Dans les provinces de Ninive, Sindjar et de la Diyala, où les élections ont pu se dérouler, le climat politique s’est également envenimé. Ces districts ayant massivement voté pour la Fraternité kurde alliée à des partis chrétiens et yézidis, beaucoup considèrent que les résultats de ce scrutin valent pour un référendum. Ainsi, des centaines de Kurdes, habitant surtout les villes de Sheikhan et de Sindjar (peuplées majoritairement de yézidis mais aussi de chrétiens et de Kurdes musulmans) ont défilé dans les rues de Mossoul, en réclamant leur rattachement à la Région du Kurdistan. La liste nationaliste arabe l’ayant emporté à Mossoul, après, il faut le dire, une épuration ethnique et religieuse qui, en quelques années, a vidé la ville de la majeure partie de ses Kurdes et de ses chrétiens, les composantes non arabes et non musulmanes de la province se plaignent à présent d’une sous-représentation dans l’administration du conseil provincial, dominé par les nationalistes et des partis islamistes qui auraient accaparé les fonctions dirigeantes. Avant les élections de 2009, les Kurdes avaient largement dominé les conseils provinciaux, en raison du boycott sunnite de 2005. Mais depuis le 31 janvier, la liste Al-Hadba détient 19 sièges sur 37 au conseil provincial de Ninive-Mossoul, contre 12 pour la liste kurde Fraternité.

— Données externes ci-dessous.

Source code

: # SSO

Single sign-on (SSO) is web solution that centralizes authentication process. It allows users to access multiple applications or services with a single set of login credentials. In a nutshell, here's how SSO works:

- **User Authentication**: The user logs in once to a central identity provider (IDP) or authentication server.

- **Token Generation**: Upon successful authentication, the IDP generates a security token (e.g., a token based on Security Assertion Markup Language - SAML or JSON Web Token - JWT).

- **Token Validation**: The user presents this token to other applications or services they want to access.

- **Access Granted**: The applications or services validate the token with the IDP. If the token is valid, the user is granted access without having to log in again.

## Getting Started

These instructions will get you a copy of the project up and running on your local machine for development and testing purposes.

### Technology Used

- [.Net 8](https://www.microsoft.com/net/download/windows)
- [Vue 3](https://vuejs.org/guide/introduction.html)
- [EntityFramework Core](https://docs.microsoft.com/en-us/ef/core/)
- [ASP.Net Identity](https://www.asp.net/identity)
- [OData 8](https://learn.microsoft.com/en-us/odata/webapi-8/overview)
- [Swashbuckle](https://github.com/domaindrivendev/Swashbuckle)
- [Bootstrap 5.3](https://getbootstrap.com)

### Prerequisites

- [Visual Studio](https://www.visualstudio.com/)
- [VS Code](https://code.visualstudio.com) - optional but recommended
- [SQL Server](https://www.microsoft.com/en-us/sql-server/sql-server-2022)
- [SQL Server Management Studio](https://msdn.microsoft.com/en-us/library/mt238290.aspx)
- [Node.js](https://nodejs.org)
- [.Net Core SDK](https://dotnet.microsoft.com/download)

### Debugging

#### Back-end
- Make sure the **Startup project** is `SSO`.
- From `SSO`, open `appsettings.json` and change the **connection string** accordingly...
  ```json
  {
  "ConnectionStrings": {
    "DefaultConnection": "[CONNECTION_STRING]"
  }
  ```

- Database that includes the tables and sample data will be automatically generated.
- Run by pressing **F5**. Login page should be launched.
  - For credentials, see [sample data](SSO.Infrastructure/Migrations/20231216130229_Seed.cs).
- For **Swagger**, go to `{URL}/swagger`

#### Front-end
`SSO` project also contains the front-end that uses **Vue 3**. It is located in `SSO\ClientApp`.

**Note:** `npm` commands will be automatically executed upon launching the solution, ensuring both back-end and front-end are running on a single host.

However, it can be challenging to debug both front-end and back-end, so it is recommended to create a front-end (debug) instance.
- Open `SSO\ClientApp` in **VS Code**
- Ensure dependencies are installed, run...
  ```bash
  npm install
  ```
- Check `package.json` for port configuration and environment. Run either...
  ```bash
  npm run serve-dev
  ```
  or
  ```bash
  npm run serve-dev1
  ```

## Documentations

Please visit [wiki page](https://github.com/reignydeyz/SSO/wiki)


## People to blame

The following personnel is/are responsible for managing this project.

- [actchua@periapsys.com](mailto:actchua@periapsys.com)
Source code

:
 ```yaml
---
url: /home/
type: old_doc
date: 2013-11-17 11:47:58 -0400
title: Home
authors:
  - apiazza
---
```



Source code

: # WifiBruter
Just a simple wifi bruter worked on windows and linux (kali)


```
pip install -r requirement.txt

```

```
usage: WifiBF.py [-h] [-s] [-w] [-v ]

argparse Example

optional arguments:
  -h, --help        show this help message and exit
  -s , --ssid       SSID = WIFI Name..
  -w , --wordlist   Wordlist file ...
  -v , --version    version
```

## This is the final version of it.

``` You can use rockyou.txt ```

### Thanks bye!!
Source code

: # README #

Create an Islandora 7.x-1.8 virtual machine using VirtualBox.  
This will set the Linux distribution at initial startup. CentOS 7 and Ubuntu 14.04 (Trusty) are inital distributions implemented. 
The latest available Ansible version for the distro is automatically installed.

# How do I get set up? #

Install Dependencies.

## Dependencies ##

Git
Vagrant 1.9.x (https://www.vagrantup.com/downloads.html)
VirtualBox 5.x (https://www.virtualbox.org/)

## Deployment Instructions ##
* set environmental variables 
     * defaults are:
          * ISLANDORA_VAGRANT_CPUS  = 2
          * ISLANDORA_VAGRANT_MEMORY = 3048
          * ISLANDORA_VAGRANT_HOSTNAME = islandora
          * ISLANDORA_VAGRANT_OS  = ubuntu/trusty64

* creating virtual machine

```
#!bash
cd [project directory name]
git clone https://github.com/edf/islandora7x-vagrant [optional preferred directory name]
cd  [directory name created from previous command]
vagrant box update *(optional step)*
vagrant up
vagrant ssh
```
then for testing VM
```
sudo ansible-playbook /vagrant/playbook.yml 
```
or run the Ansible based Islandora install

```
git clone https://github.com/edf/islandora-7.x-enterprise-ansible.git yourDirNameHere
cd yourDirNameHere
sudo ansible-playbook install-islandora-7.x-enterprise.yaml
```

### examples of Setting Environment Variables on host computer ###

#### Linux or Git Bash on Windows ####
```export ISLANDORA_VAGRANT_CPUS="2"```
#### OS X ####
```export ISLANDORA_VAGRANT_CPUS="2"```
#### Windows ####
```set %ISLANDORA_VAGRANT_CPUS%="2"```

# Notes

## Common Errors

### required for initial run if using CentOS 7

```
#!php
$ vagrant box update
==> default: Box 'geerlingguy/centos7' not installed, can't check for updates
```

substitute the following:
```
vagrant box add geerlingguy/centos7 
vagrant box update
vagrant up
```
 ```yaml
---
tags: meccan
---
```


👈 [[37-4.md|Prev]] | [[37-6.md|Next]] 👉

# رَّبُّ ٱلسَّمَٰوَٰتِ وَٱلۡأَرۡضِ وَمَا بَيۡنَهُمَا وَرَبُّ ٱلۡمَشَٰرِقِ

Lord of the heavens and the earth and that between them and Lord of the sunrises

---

« Nous venons en seconde position pour le nombre des sièges et nous méritons d’occuper des fonctions dans l’exécutif, explique Darman Khatari, le porte-parole de la liste Fraternité. Mais les élus du parti vainqueur al-Hadba ont rejeté ces demandes, qu’ils ont qualifiées de « déraisonnables. » Aussi, plusieurs responsables politiques kurdes locaux ont-ils appelé au boycott du conseil, en se retirant à l’issue de la première session. Hissou Narmo, le maire du district de Sheikhan, a déclaré à la presse kurde d’Erbil : « Nous, les représentants des trois districts, avons décidé de boycotter le conseil provincial de Ninive ; cela sera suivi d’autres mesures, dont la soumission d’un mémorandum aux trois membres du conseil de présidence à Bagdad. Si nos demandes ne sont pas entendues, nous soumettrons un mémorandum au parlement kurde (d’Erbil) demandant notre annexion par la Région kurde. » Quelques heures après cette annonce, Qassim Dakheel, le maire de Sindjar, district qui compte environ 70% de yézidis, a déclaré à l’AFP : « La liste Al-Hadhba (nationaliste arabe) a pris toutes les positions administratives importantes et écarté le reste des listes, surtout celle de la Fraternité (kurde). Ce qui se passe est une injustice et une marginalisation, ainsi qu’un retour au parti unique. Le boycott résulte d’une pression populaire, venant des habitants du district, qui sont descendus dans la rue pour réclamer que le nouveau conseil de Ninive soit boycotté. Les manifestants ont aussi appelé à la transformation de leur district en un gouvernorat indépendant, qui ferait partie du Kurdistan. » Le maire yézidi de Sindjar a affirmé qu’il ne reconnaissait plus l’autorité de Mossoul mais reconnaissait celle de Massoud Barzani, le président du Gouvernement régional du Kurdistan, et que Sindjar resterait détaché de Mossoul aussi longtemps qu’Al-Nujaifi en serait gouverneur.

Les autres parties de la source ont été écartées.